[Saved entries]
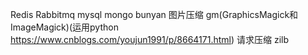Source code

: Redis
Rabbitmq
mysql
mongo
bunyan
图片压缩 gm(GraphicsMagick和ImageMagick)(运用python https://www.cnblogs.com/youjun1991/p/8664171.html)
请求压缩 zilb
--
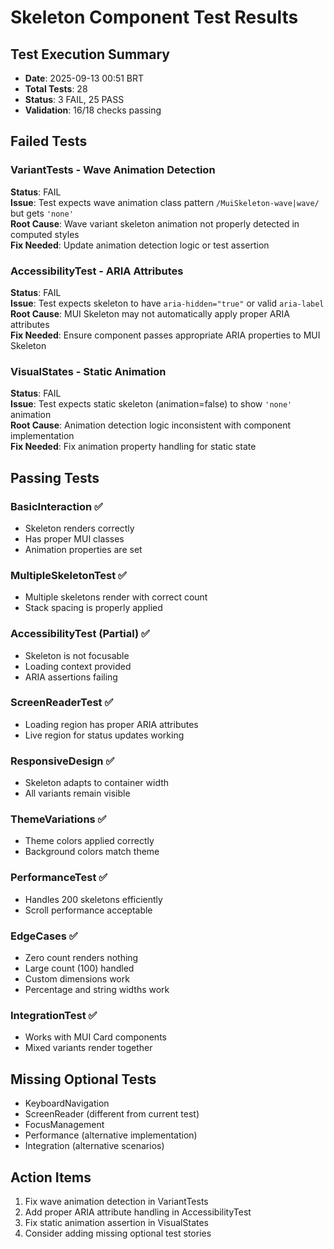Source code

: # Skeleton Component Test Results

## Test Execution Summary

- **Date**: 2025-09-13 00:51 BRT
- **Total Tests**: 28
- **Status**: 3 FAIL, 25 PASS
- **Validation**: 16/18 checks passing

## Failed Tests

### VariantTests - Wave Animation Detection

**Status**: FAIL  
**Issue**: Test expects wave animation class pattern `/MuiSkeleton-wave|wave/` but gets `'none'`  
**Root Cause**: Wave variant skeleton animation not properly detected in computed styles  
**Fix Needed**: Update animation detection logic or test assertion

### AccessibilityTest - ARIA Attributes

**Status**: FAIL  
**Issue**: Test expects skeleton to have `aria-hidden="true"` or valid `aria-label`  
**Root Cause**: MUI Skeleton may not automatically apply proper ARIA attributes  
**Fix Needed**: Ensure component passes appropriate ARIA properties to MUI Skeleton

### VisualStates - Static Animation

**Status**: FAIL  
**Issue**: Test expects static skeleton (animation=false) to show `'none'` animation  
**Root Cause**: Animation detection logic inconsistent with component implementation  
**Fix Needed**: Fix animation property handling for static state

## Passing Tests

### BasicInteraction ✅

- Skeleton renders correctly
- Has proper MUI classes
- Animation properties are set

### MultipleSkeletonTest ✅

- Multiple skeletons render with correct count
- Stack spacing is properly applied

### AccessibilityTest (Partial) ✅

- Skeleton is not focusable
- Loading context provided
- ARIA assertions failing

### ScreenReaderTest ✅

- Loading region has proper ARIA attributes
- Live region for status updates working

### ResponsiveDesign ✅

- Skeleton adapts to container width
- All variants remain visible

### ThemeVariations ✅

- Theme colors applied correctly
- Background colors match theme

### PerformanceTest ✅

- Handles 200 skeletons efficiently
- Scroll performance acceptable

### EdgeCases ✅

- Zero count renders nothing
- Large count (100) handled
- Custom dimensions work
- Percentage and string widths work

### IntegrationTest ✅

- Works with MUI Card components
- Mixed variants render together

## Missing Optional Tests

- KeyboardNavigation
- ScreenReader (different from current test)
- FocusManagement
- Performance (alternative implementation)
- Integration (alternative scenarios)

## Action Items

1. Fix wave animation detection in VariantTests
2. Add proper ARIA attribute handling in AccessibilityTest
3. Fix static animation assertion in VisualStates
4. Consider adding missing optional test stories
...
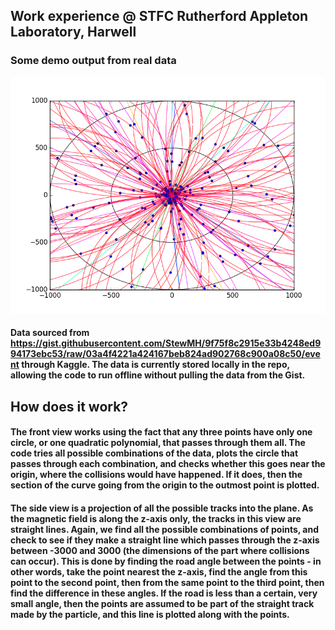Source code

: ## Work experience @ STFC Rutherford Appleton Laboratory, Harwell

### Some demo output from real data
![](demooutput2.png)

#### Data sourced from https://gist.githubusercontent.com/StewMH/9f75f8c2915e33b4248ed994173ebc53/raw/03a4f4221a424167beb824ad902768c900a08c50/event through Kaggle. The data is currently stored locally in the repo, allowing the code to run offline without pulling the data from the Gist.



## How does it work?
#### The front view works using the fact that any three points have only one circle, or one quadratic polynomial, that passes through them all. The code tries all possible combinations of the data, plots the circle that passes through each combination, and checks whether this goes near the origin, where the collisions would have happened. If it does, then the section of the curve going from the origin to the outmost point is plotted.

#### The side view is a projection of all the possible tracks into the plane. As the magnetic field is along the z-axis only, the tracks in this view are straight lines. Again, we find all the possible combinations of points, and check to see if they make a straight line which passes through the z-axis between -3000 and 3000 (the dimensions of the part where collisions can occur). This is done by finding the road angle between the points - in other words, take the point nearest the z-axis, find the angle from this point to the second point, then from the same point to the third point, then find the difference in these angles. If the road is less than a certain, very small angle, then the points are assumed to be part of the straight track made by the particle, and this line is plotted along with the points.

Task goal - Your task is to restate, word for word, only those lines above that fall between the line holding "- All variants remain visible" and the line holding "4. Consider adding", inclusive.

Response area -
- All variants remain visible

### ThemeVariations ✅

- Theme colors applied correctly
- Background colors match theme

### PerformanceTest ✅

- Handles 200 skeletons efficiently
- Scroll performance acceptable

### EdgeCases ✅

- Zero count renders nothing
- Large count (100) handled
- Custom dimensions work
- Percentage and string widths work

### IntegrationTest ✅

- Works with MUI Card components
- Mixed variants render together

## Missing Optional Tests

- KeyboardNavigation
- ScreenReader (different from current test)
- FocusManagement
- Performance (alternative implementation)
- Integration (alternative scenarios)

## Action Items

1. Fix wave animation detection in VariantTests
2. Add proper ARIA attribute handling in AccessibilityTest
3. Fix static animation assertion in VisualStates
4. Consider adding missing optional test stories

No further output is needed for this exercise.